**Data to use**
◆ ◆ ◆
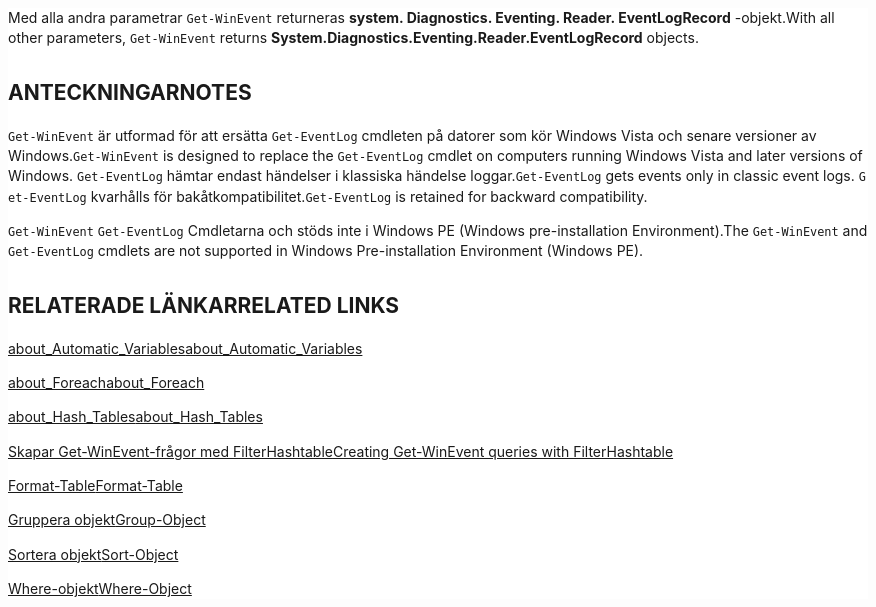 <span data-ttu-id="2fe00-388">Med alla andra parametrar `Get-WinEvent` returneras **system. Diagnostics. Eventing. Reader. EventLogRecord** -objekt.</span><span class="sxs-lookup"><span data-stu-id="2fe00-388">With all other parameters, `Get-WinEvent` returns **System.Diagnostics.Eventing.Reader.EventLogRecord** objects.</span></span>

## <span data-ttu-id="2fe00-389">ANTECKNINGAR</span><span class="sxs-lookup"><span data-stu-id="2fe00-389">NOTES</span></span>

<span data-ttu-id="2fe00-390">`Get-WinEvent` är utformad för att ersätta `Get-EventLog` cmdleten på datorer som kör Windows Vista och senare versioner av Windows.</span><span class="sxs-lookup"><span data-stu-id="2fe00-390">`Get-WinEvent` is designed to replace the `Get-EventLog` cmdlet on computers running Windows Vista and later versions of Windows.</span></span> <span data-ttu-id="2fe00-391">`Get-EventLog` hämtar endast händelser i klassiska händelse loggar.</span><span class="sxs-lookup"><span data-stu-id="2fe00-391">`Get-EventLog` gets events only in classic event logs.</span></span> <span data-ttu-id="2fe00-392">`Get-EventLog` kvarhålls för bakåtkompatibilitet.</span><span class="sxs-lookup"><span data-stu-id="2fe00-392">`Get-EventLog` is retained for backward compatibility.</span></span>

<span data-ttu-id="2fe00-393">`Get-WinEvent` `Get-EventLog` Cmdletarna och stöds inte i Windows PE (Windows pre-installation Environment).</span><span class="sxs-lookup"><span data-stu-id="2fe00-393">The `Get-WinEvent` and `Get-EventLog` cmdlets are not supported in Windows Pre-installation Environment (Windows PE).</span></span>

## <span data-ttu-id="2fe00-394">RELATERADE LÄNKAR</span><span class="sxs-lookup"><span data-stu-id="2fe00-394">RELATED LINKS</span></span>

[<span data-ttu-id="2fe00-395">about_Automatic_Variables</span><span class="sxs-lookup"><span data-stu-id="2fe00-395">about_Automatic_Variables</span></span>](../Microsoft.PowerShell.Core/about/about_automatic_variables.md)

[<span data-ttu-id="2fe00-396">about_Foreach</span><span class="sxs-lookup"><span data-stu-id="2fe00-396">about_Foreach</span></span>](../Microsoft.PowerShell.Core/about/about_Foreach.md)

[<span data-ttu-id="2fe00-397">about_Hash_Tables</span><span class="sxs-lookup"><span data-stu-id="2fe00-397">about_Hash_Tables</span></span>](../Microsoft.PowerShell.Core/about/about_hash_tables.md)

[<span data-ttu-id="2fe00-398">Skapar Get-WinEvent-frågor med FilterHashtable</span><span class="sxs-lookup"><span data-stu-id="2fe00-398">Creating Get-WinEvent queries with FilterHashtable</span></span>](/powershell/scripting/samples/Creating-Get-WinEvent-queries-with-FilterHashtable)

[<span data-ttu-id="2fe00-399">Format-Table</span><span class="sxs-lookup"><span data-stu-id="2fe00-399">Format-Table</span></span>](../Microsoft.PowerShell.Utility/Format-Table.md)

[<span data-ttu-id="2fe00-400">Gruppera objekt</span><span class="sxs-lookup"><span data-stu-id="2fe00-400">Group-Object</span></span>](../Microsoft.PowerShell.Utility/Group-Object.md)

[<span data-ttu-id="2fe00-401">Sortera objekt</span><span class="sxs-lookup"><span data-stu-id="2fe00-401">Sort-Object</span></span>](../Microsoft.PowerShell.Utility/Sort-Object.md)

[<span data-ttu-id="2fe00-402">Where-objekt</span><span class="sxs-lookup"><span data-stu-id="2fe00-402">Where-Object</span></span>](../Microsoft.PowerShell.Core/Where-Object.md)

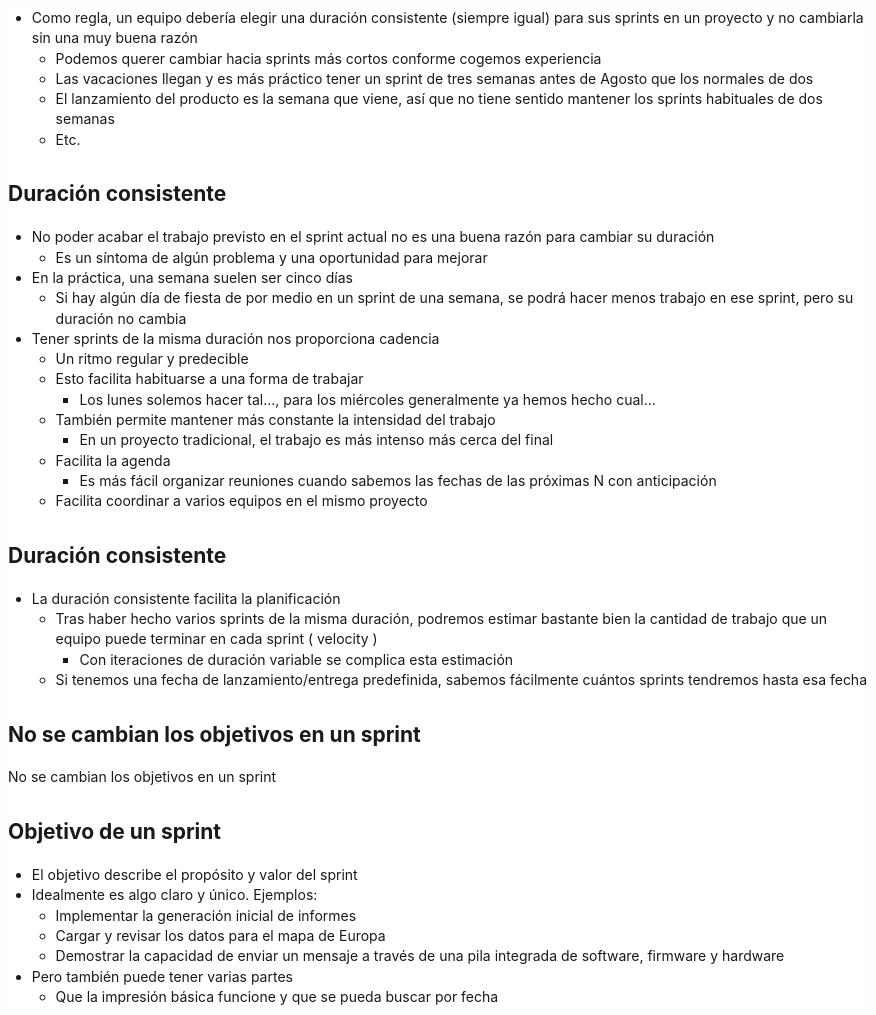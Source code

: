 -  Como regla, un equipo debería elegir una duración consistente (siempre igual) para sus sprints en un proyecto y no cambiarla sin una muy buena razón
    -  Podemos querer cambiar hacia sprints más cortos conforme cogemos experiencia
    -  Las vacaciones llegan y es más práctico tener un sprint de tres semanas antes de Agosto que los normales de dos
    -  El lanzamiento del producto es la semana que viene, así que no tiene sentido mantener los sprints habituales de dos semanas
    -  Etc.

## Duración consistente


-  No poder acabar el trabajo previsto en el sprint actual  no  es una buena razón para cambiar su duración
    -  Es un síntoma de algún problema y una oportunidad para mejorar
-  En la práctica, una semana suelen ser cinco días
    -  Si hay algún día de fiesta de por medio en un sprint de una semana, se podrá hacer menos trabajo en ese sprint, pero su duración no cambia
-  Tener sprints de la misma duración nos proporciona  cadencia
    -  Un ritmo regular y predecible
    -  Esto facilita habituarse a una forma de trabajar    
        -  Los lunes solemos hacer tal…, para los miércoles generalmente ya hemos hecho cual...
    -  También permite mantener más constante la intensidad del trabajo    
        -  En un proyecto tradicional, el trabajo es más intenso más cerca del final
    -  Facilita la agenda    
        -  Es más fácil organizar reuniones cuando sabemos las fechas de las próximas N con anticipación
    -  Facilita coordinar a varios equipos en el mismo proyecto

## Duración consistente


-  La duración consistente facilita la planificación
    -  Tras haber hecho varios sprints de la misma duración, podremos estimar bastante bien la cantidad de trabajo que un equipo puede terminar en cada sprint ( velocity )    
        -  Con iteraciones de duración variable se complica esta estimación
    -  Si tenemos una fecha de lanzamiento/entrega predefinida, sabemos fácilmente cuántos sprints tendremos hasta esa fecha

##  No se cambian los objetivos en un sprint

No se cambian los objetivos en un sprint

## Objetivo de un sprint


-  El objetivo describe el propósito y valor del sprint
-  Idealmente es algo claro y único. Ejemplos:
    -  Implementar la generación inicial de informes
    -  Cargar y revisar los datos para el mapa de Europa
    -  Demostrar la capacidad de enviar un mensaje a través de una pila integrada de software, firmware y hardware
-  Pero también puede tener varias partes 
    -  Que la impresión básica funcione y que se pueda buscar por fecha
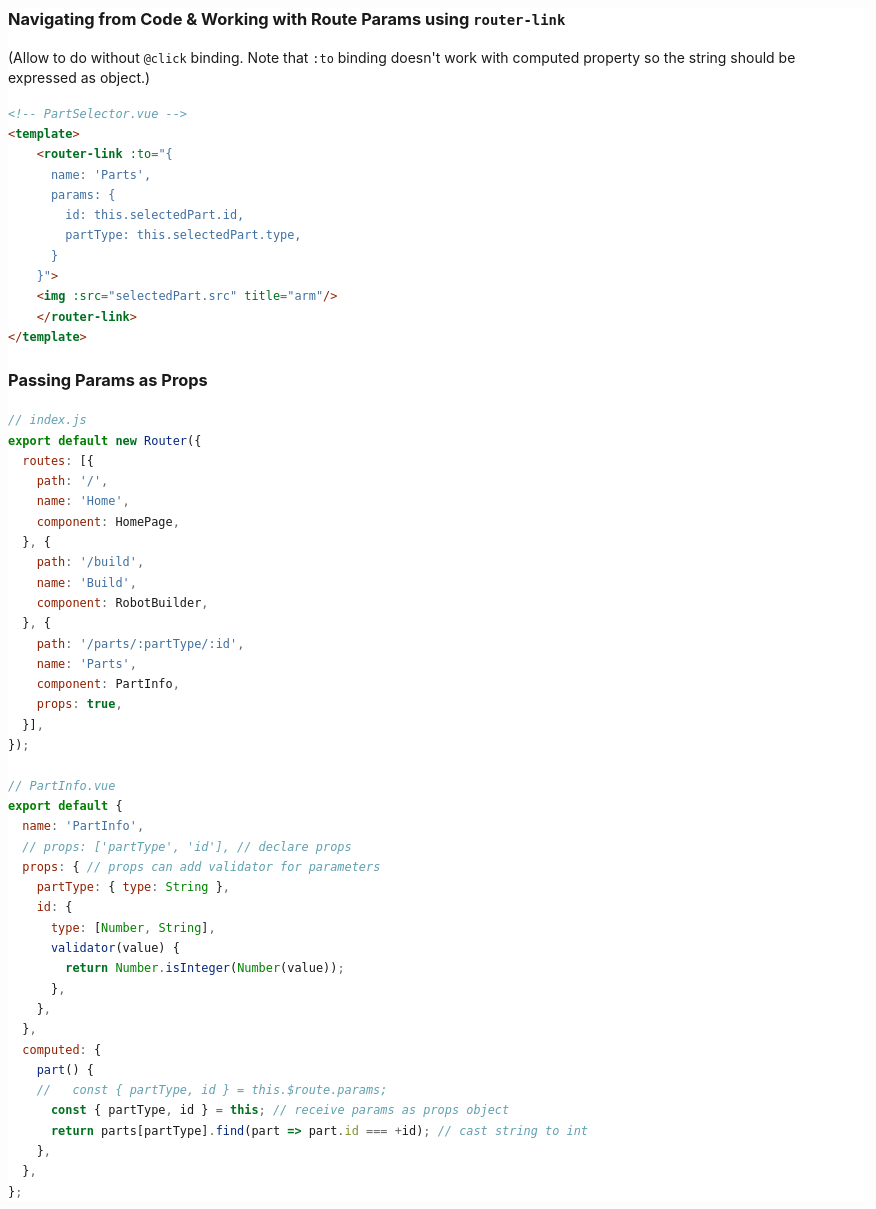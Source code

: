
 ```html
```

### Navigating from Code & Working with Route Params using `router-link`
(Allow to do without `@click` binding. Note that `:to` binding doesn't work with computed property so the string should be expressed as object.)
```html
<!-- PartSelector.vue -->
<template>
    <router-link :to="{
      name: 'Parts',
      params: {
        id: this.selectedPart.id,
        partType: this.selectedPart.type,
      }
    }">
    <img :src="selectedPart.src" title="arm"/>
    </router-link>
</template>
```

### Passing Params as Props
```Javascript
// index.js
export default new Router({
  routes: [{
    path: '/',
    name: 'Home',
    component: HomePage,
  }, {
    path: '/build',
    name: 'Build',
    component: RobotBuilder,
  }, {
    path: '/parts/:partType/:id',
    name: 'Parts',
    component: PartInfo,
    props: true,
  }],
});

// PartInfo.vue
export default {
  name: 'PartInfo',
  // props: ['partType', 'id'], // declare props
  props: { // props can add validator for parameters
    partType: { type: String },
    id: {
      type: [Number, String],
      validator(value) {
        return Number.isInteger(Number(value));
      },
    },
  },
  computed: {
    part() {
    //   const { partType, id } = this.$route.params;
      const { partType, id } = this; // receive params as props object
      return parts[partType].find(part => part.id === +id); // cast string to int
    },
  },
};
```
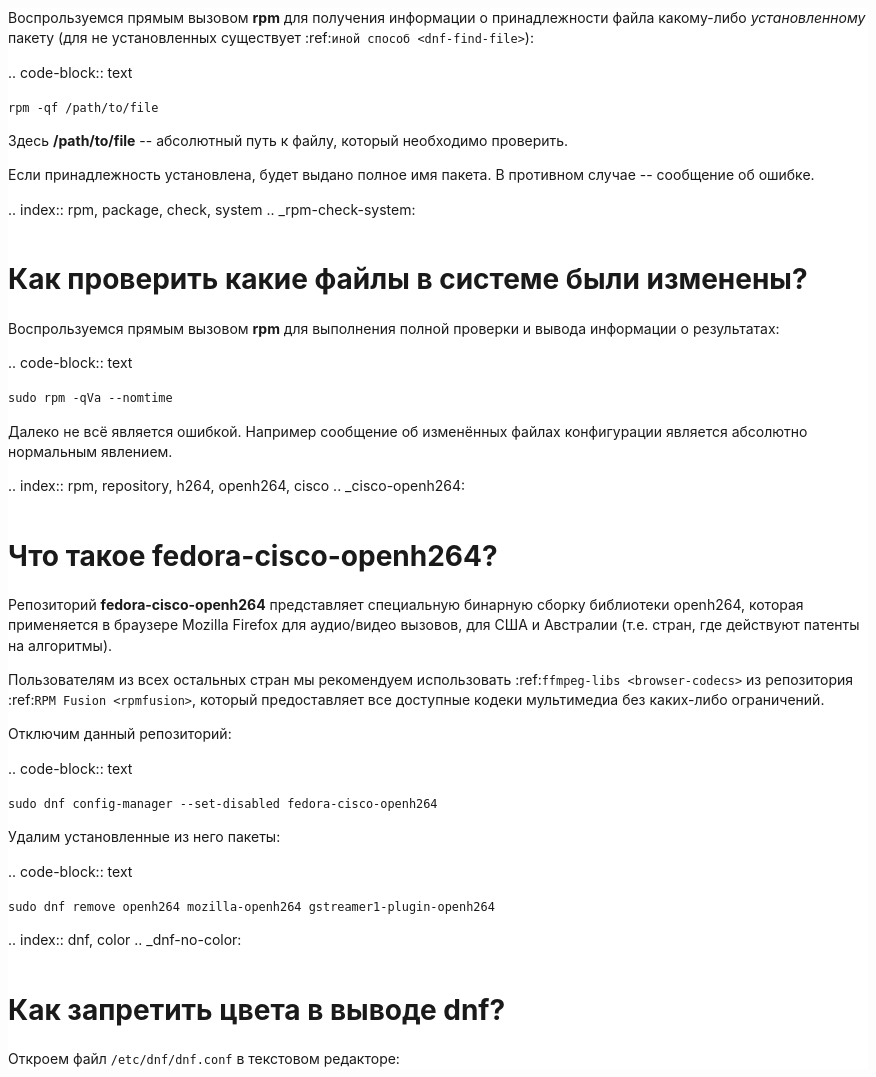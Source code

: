 Воспрользуемся прямым вызовом **rpm** для получения информации о принадлежности файла какому-либо *установленному* пакету (для не установленных существует :ref:`иной способ <dnf-find-file>`):

.. code-block:: text

    rpm -qf /path/to/file

Здесь **/path/to/file** -- абсолютный путь к файлу, который необходимо проверить.

Если принадлежность установлена, будет выдано полное имя пакета. В противном случае -- сообщение об ошибке.

.. index:: rpm, package, check, system
.. _rpm-check-system:

Как проверить какие файлы в системе были изменены?
=====================================================

Воспрользуемся прямым вызовом **rpm** для выполнения полной проверки и вывода информации о результатах:

.. code-block:: text

    sudo rpm -qVa --nomtime

Далеко не всё является ошибкой. Например сообщение об изменённых файлах конфигурации является абсолютно нормальным явлением.

.. index:: rpm, repository, h264, openh264, cisco
.. _cisco-openh264:

Что такое fedora-cisco-openh264?
=====================================

Репозиторий **fedora-cisco-openh264** представляет специальную бинарную сборку библиотеки openh264, которая применяется в браузере Mozilla Firefox для аудио/видео вызовов, для США и Австралии (т.е. стран, где действуют патенты на алгоритмы).

Пользователям из всех остальных стран мы рекомендуем использовать :ref:`ffmpeg-libs <browser-codecs>` из репозитория :ref:`RPM Fusion <rpmfusion>`, который предоставляет все доступные кодеки мультимедиа без каких-либо ограничений.

Отключим данный репозиторий:

.. code-block:: text

    sudo dnf config-manager --set-disabled fedora-cisco-openh264

Удалим установленные из него пакеты:

.. code-block:: text

    sudo dnf remove openh264 mozilla-openh264 gstreamer1-plugin-openh264

.. index:: dnf, color
.. _dnf-no-color:

Как запретить цвета в выводе dnf?
=====================================

Откроем файл ``/etc/dnf/dnf.conf`` в текстовом редакторе:
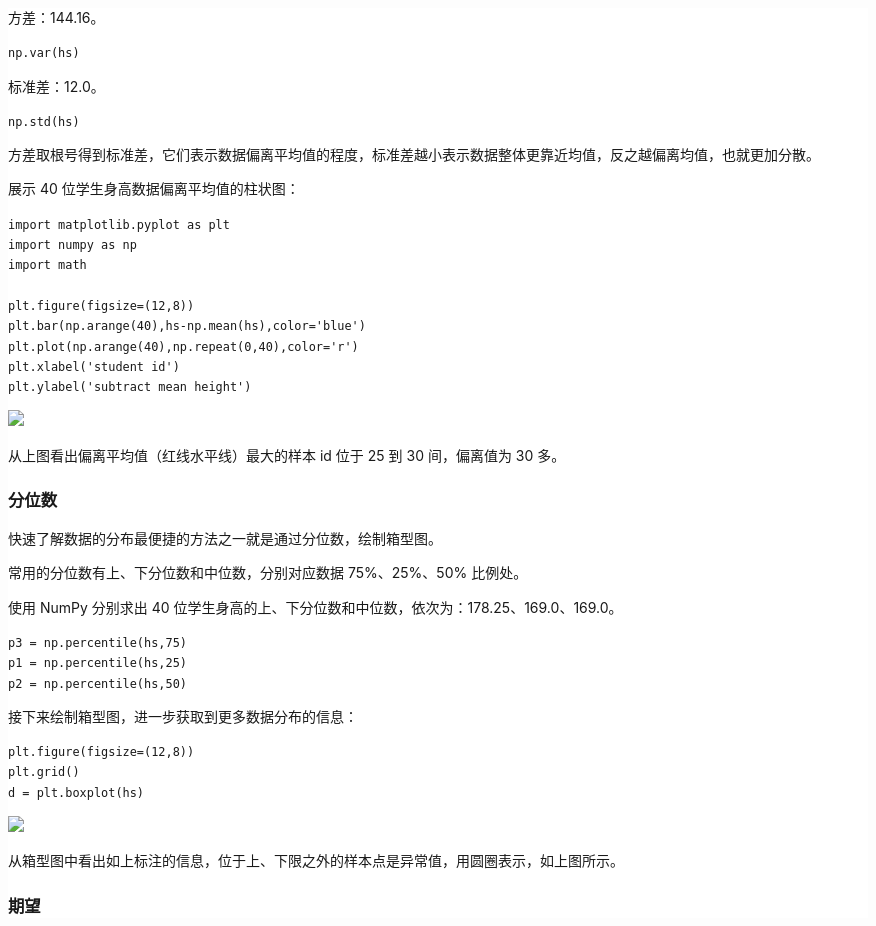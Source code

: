 方差：144.16。

    
    
    np.var(hs)
    

标准差：12.0。

    
    
    np.std(hs)
    

方差取根号得到标准差，它们表示数据偏离平均值的程度，标准差越小表示数据整体更靠近均值，反之越偏离均值，也就更加分散。

展示 40 位学生身高数据偏离平均值的柱状图：

    
    
    import matplotlib.pyplot as plt
    import numpy as np
    import math
    
    plt.figure(figsize=(12,8))
    plt.bar(np.arange(40),hs-np.mean(hs),color='blue')
    plt.plot(np.arange(40),np.repeat(0,40),color='r')
    plt.xlabel('student id')
    plt.ylabel('subtract mean height')
    

![](https://images.gitbook.cn/8f27f8c0-db8b-11ea-9d4f-fd9909d9aad4)

从上图看出偏离平均值（红线水平线）最大的样本 id 位于 25 到 30 间，偏离值为 30 多。

### 分位数

快速了解数据的分布最便捷的方法之一就是通过分位数，绘制箱型图。

常用的分位数有上、下分位数和中位数，分别对应数据 75%、25%、50% 比例处。

使用 NumPy 分别求出 40 位学生身高的上、下分位数和中位数，依次为：178.25、169.0、169.0。

    
    
    p3 = np.percentile(hs,75)
    p1 = np.percentile(hs,25)
    p2 = np.percentile(hs,50)
    

接下来绘制箱型图，进一步获取到更多数据分布的信息：

    
    
    plt.figure(figsize=(12,8))
    plt.grid()
    d = plt.boxplot(hs)
    

![](https://images.gitbook.cn/a904c2a0-db8b-11ea-bedf-6d5f234f6331)

从箱型图中看出如上标注的信息，位于上、下限之外的样本点是异常值，用圆圈表示，如上图所示。

### 期望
◆ ◆ ◆
**Exercise requirements**
Identify every line above that includes the word "partType", and show those lines.

**Completed task**
        partType: this.selectedPart.type,
    path: '/parts/:partType/:id',
  // props: ['partType', 'id'], // declare props
    partType: { type: String },
    //   const { partType, id } = this.$route.params;
      const { partType, id } = this; // receive params as props object
      return parts[partType].find(part => part.id === +id); // cast string to int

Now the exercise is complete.